When troubleshooting DNS issues, many sysadmins encounter puzzling situations where different DNS tools return conflicting results for the same query. Let's examine why this happens through a concrete example:
# dig @192.168.1.2 test.example.com
;; ANSWER SECTION:
test.example.com. 41 IN CNAME 123.123.12.123.
# host test.example.com 192.168.1.2
Host test.example.com not found: 3(NXDOMAIN)
# nslookup test.example.com 192.168.1.2
server can't find test.example.com: NXDOMAIN
The root cause lies in how these tools handle DNS queries differently:
- dig: The "DNS Swiss Army knife" that shows raw DNS responses including CNAME records
- host: Simplified output that follows CNAME chains but may filter some responses
- nslookup: Behaves similarly to host but with different default query types
The original issue stemmed from an improper CNAME record configuration:
test.example.com. IN CNAME 123.123.12.123. # Wrong: CNAME to IP
test.example.com. IN A 123.123.12.123 # Correct: A record
Here's how each tool reacted to this misconfiguration:
Tool | Behavior |
---|---|
dig | Shows raw CNAME record |
host | Follows CNAME chain, fails when reaching IP |
nslookup | Similar to host but with different error reporting |
For correct DNS resolution, always use proper record types. Here's how the tools behave with proper A records:
# Correct configuration
$ dig @192.168.1.2 good.example.com
;; ANSWER SECTION:
good.example.com. 300 IN A 203.0.113.45
$ host good.example.com 192.168.1.2
good.example.com has address 203.0.113.45
$ nslookup good.example.com 192.168.1.2
Non-authoritative answer:
Name: good.example.com
Address: 203.0.113.45
When facing DNS resolution issues:
- Always start with
dig +trace
to see full resolution path - Use
dig +short
for scripting purposes - Compare results across multiple tools
- Check for CNAME chains ending in invalid targets
Remember that different DNS servers in your network path (resolver, forwarder, authoritative) may also affect the final result.
When troubleshooting DNS resolution, many sysadmins encounter puzzling behavior where different DNS query tools (dig
, host
, and nslookup
) return conflicting results for the same domain. Let's examine a concrete example:
$ dig @192.168.1.2 test.example.com
;; ANSWER SECTION:
test.example.com. 41 IN CNAME 123.123.12.123.
$ host test.example.com 192.168.1.2
Host test.example.com not found: 3(NXDOMAIN)
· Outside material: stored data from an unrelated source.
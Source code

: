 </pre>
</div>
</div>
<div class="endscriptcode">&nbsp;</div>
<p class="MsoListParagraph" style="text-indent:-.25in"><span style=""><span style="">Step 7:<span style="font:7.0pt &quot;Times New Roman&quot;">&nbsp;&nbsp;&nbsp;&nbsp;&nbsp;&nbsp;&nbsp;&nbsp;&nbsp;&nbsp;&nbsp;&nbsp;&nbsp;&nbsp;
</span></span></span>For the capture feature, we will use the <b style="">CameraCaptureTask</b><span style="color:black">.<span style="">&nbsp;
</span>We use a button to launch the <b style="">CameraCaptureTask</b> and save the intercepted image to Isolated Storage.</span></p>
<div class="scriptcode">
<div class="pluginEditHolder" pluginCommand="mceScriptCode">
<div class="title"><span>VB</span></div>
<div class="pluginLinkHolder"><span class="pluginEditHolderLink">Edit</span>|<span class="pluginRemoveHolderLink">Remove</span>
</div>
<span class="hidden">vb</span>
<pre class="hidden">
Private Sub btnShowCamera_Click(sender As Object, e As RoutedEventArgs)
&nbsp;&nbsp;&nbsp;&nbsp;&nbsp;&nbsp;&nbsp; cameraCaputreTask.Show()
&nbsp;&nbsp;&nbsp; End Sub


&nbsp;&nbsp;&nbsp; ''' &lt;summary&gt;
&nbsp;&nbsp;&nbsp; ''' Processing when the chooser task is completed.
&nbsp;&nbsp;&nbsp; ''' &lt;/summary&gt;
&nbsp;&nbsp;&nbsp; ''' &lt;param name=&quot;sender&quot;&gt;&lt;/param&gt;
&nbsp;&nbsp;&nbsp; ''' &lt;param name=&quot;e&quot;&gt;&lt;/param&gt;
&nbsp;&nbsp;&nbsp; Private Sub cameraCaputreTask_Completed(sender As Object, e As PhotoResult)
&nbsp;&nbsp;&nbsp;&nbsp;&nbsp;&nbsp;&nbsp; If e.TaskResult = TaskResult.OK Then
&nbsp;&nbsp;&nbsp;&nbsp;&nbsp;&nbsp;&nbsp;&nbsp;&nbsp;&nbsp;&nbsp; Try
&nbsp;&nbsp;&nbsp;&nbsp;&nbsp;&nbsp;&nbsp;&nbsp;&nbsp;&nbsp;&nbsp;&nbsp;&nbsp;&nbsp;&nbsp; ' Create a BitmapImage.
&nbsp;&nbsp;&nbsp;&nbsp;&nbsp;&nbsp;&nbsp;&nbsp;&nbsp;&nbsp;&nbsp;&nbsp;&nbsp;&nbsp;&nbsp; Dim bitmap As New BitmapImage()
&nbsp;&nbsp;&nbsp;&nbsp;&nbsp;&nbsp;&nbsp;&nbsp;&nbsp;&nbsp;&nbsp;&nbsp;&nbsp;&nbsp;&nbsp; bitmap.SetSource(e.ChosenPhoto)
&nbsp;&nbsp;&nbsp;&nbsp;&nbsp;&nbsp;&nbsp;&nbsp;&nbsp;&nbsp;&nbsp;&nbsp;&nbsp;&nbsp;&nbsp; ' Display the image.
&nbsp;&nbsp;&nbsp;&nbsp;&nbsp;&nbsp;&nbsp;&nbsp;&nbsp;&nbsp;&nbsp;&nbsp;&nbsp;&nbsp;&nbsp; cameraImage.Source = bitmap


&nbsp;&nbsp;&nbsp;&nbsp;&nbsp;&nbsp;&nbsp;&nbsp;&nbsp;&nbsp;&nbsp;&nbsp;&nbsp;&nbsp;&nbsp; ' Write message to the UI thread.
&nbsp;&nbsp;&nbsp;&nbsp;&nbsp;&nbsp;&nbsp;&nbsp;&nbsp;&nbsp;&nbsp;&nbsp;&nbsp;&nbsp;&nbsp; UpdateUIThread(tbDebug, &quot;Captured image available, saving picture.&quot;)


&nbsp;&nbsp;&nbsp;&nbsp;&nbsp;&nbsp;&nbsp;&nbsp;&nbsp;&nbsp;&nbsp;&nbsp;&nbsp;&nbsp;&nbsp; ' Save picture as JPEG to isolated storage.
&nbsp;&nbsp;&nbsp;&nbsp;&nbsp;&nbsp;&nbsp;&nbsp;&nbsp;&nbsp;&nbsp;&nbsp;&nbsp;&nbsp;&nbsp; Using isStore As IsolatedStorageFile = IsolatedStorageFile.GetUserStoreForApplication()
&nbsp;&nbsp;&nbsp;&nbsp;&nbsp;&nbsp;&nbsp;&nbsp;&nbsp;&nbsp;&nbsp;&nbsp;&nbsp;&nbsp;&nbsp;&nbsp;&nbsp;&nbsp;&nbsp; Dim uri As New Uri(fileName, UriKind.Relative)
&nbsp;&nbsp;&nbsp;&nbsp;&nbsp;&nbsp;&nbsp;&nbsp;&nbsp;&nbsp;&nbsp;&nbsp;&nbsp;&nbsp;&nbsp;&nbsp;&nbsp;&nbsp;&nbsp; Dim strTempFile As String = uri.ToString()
$ nslookup test.example.com 192.168.1.2
** server can't find test.example.com: NXDOMAIN
These utilities aren't just different interfaces to the same functionality - they have distinct behaviors:
- dig: The most comprehensive tool, showing raw DNS protocol details including EDNS, flags, and full response sections
- host: Simplified output designed for quick lookups, with different default query behavior
- nslookup: An older interactive tool with its own resolver logic
Several technical aspects explain the different results:
// Example of query type differences
dig test.example.com A # Explicit A record query
host -t A test.example.com # Must specify record type
nslookup -query=A test.example.com
The original case revealed a critical configuration error - using a CNAME record pointing to an IP address (invalid per RFC 1034) rather than an A record. This triggered different handling by each tool:
dig
displayed the invalid CNAME as-ishost
andnslookup
performed additional validation
When facing inconsistent results:
# Always check multiple record types
dig test.example.com A
dig test.example.com CNAME
dig test.example.com ANY
# Verify DNSSEC validation
dig +dnssec test.example.com
# Compare recursive vs authoritative
dig +trace test.example.com
Remember that different tools may:
- Use different resolvers by default
- Apply different timeout settings
- Handle certain record types differently
- Have varying levels of EDNS support
For deeper investigation:
# Capture raw DNS traffic
sudo tcpdump -i eth0 -n -s0 port 53
# Check tool versions (behavior changes between versions)
dig -v
host -v
nslookup -version
# Test with different DNS servers
dig @8.8.8.8 test.example.com
dig @1.1.1.1 test.example.com
The solution in this case was correcting the DNS configuration by replacing the invalid CNAME with a proper A record. This made all tools return consistent results.